Click on the top ofzhisheng” to follow, star or pin to grow together

Flink goes from beginner to proficient Series of articles

Today’s recommendation system has higher and higher requirements for real-time, and the

process of real-time recommendation can be roughly summarized as follows: The recommendation system makes recommendations for the user’s request, and the user gives feedback on the recommendation results (purchase/click/leave, etc.), and the recommendation system makes new recommendations based on user feedback. There are two interesting points in this process:

  • which can be regarded as a process of continuous interaction and interaction between recommender systems and users.

  • Recommender systems need to respond quickly and promptly to user feedback.

These two points are achieved through reinforcement learning and Flink, respectively, and before that, we will understand some background concepts.

Reinforcement Learning: An Introduction begins:


we think about the nature of learning, the first thing that comes to mind may be learning through constant interaction with the environment. When a baby is playing, waving his arms, or looking around, no teacher teaches him, but it does perceive changes in its surroundings directly.

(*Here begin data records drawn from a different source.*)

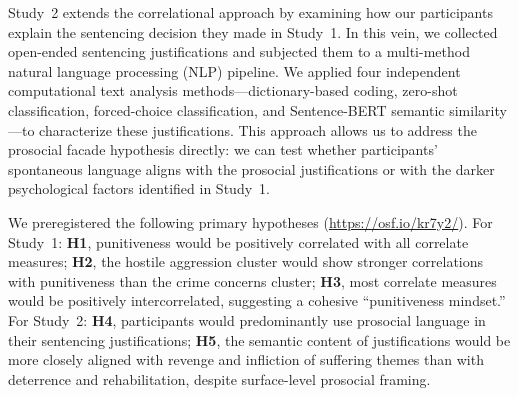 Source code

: Study~2 extends the correlational approach by examining how our participants explain the sentencing decision they made in Study~1. In this vein, we collected open-ended sentencing justifications and subjected them to a multi-method natural language processing (NLP) pipeline. We applied four independent computational text analysis methods---dictionary-based coding, zero-shot classification, forced-choice classification, and Sentence-BERT semantic similarity---to characterize these justifications. This approach allows us to address the prosocial facade hypothesis directly: we can test whether participants' spontaneous language aligns with the prosocial justifications or with the darker psychological factors identified in Study~1.

We preregistered the following primary hypotheses (\url{https://osf.io/kr7y2/}). For Study~1: \textbf{H1}, punitiveness would be positively correlated with all correlate measures; \textbf{H2}, the hostile aggression cluster would show stronger correlations with punitiveness than the crime concerns cluster; \textbf{H3}, most correlate measures would be positively intercorrelated, suggesting a cohesive ``punitiveness mindset.'' For Study~2: \textbf{H4}, participants would predominantly use prosocial language in their sentencing justifications; \textbf{H5}, the semantic content of justifications would be more closely aligned with revenge and infliction of suffering themes than with deterrence and rehabilitation, despite surface-level prosocial framing. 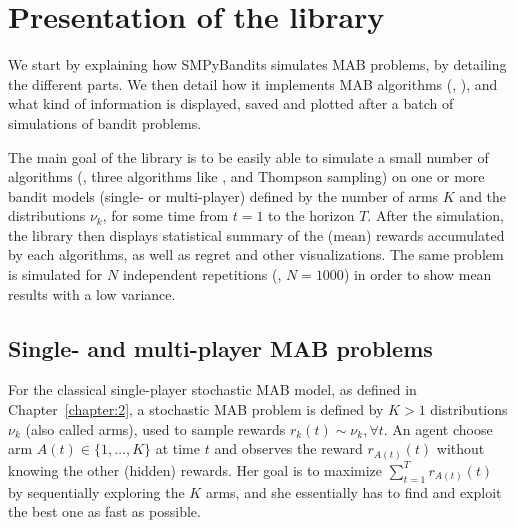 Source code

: \section{Presentation of the library}
\label{sec:3:presentationLibrary}


We start by explaining how SMPyBandits simulates MAB problems, by detailing the different parts.
We then detail how it implements MAB algorithms (\eg, \UCB),
and what kind of information is displayed, saved and plotted after a batch of simulations of bandit problems.

The main goal of the library is to be easily able to simulate a small number of algorithms (\eg, three algorithms like \UCB, \klUCB{} and Thompson sampling) on one or more bandit models (single- or multi-player) defined by the number of arms $K$ and the distributions $\nu_k$, for some time from $t=1$ to the horizon $T$.
After the simulation, the library then displays statistical summary of the (mean) rewards accumulated by each algorithms, as well as regret and other visualizations.
The same problem is simulated for $N$ independent repetitions (\eg, $N=1000$) in order to show mean results with a low variance.


\subsection{Single- and multi-player MAB problems}

For the classical single-player stochastic MAB model, as defined in Chapter~\ref{chapter:2},
a stochastic MAB problem is defined by $K>1$ distributions $\nu_k$ (also called arms),
used to sample \iid{} rewards $r_k(t) \sim \nu_k, \forall t$.
An agent choose arm $A(t)\in\{1,\dots,K\}$ at time $t$ and observes the reward $r_{A(t)}(t)$ without knowing the other (hidden) rewards.
Her goal is to maximize $\sum_{t=1}^T r_{A(t)}(t)$ by sequentially exploring the $K$ arms, and she essentially has to find and exploit the best one as fast as possible.

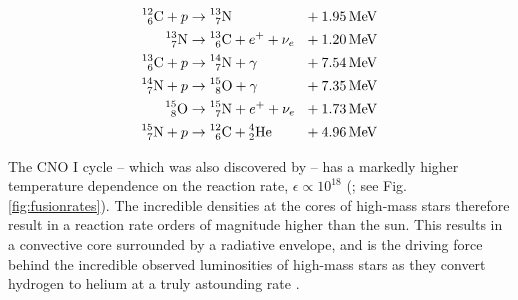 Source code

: \begin{equation}
  \begin{alignedat}{3}
    \prescript{12}{6}{\text C} + p & \rightarrow \prescript{13}{7}{\text N} && ~~ + \SI{1.95}{\mega\electronvolt} \\ 
    \prescript{13}{7}{\text N} & \rightarrow \prescript{13}{6}{\text C} + e^+ + \nu_e && ~~ + \SI{1.20}{\mega\electronvolt} \\
    \prescript{13}{6}{\text C} + p & \rightarrow \prescript{14}{7}{\text N} + \gamma && ~~ + \SI{7.54}{\mega\electronvolt} \\
    \prescript{14}{7}{\text N} + p & \rightarrow \prescript{15}{8}{\text O} + \gamma && ~~ + \SI{7.35}{\mega\electronvolt} \\
    \prescript{15}{8}{\text O} & \rightarrow \prescript{15}{7}{\text N} + e^+ + \nu_e && ~~ + \SI{1.73}{\mega\electronvolt} \\
    \prescript{15}{7}{\text N} + p & \rightarrow \prescript{12}{6}{\text C} + \prescript{4}{2}{\text {He}} && ~~ + \SI{4.96}{\mega\electronvolt}
  \end{alignedat}
\end{equation}

\noindent
The CNO I cycle -- which was also discovered by \textcite{betheEnergyProductionStars1939} -- has a markedly higher temperature dependence on the reaction rate, $\epsilon \propto 10^{18}$
(\cite[Ch.~10]{wongIntroductoryNuclearPhysics1998}; see Fig. \ref{fig:fusionrates}).
The incredible densities at the cores of high-mass stars therefore result in a reaction rate orders of magnitude higher than the sun.
This results in a convective core surrounded by a radiative envelope, and is the driving force behind the incredible observed luminosities of high-mass stars as they convert hydrogen to helium at a truly astounding rate \parencite[Ch.~5]{salarisEvolutionStarsStellar2005}.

The main process of reinforcement learning is to build an agent that continuously learns in the process of interacting with the environment in order to obtain the maximum expected reward. It is a very versatile learning paradigm that can be used to model a wide variety of problems, such as games, robotics, autonomous driving, human-computer interaction, recommendations, health care, and more. The main difference from supervised learning is that reinforcement learning learns through trial-and-error based on delayed feedback, while supervised learning is learning with clear feedback at each step.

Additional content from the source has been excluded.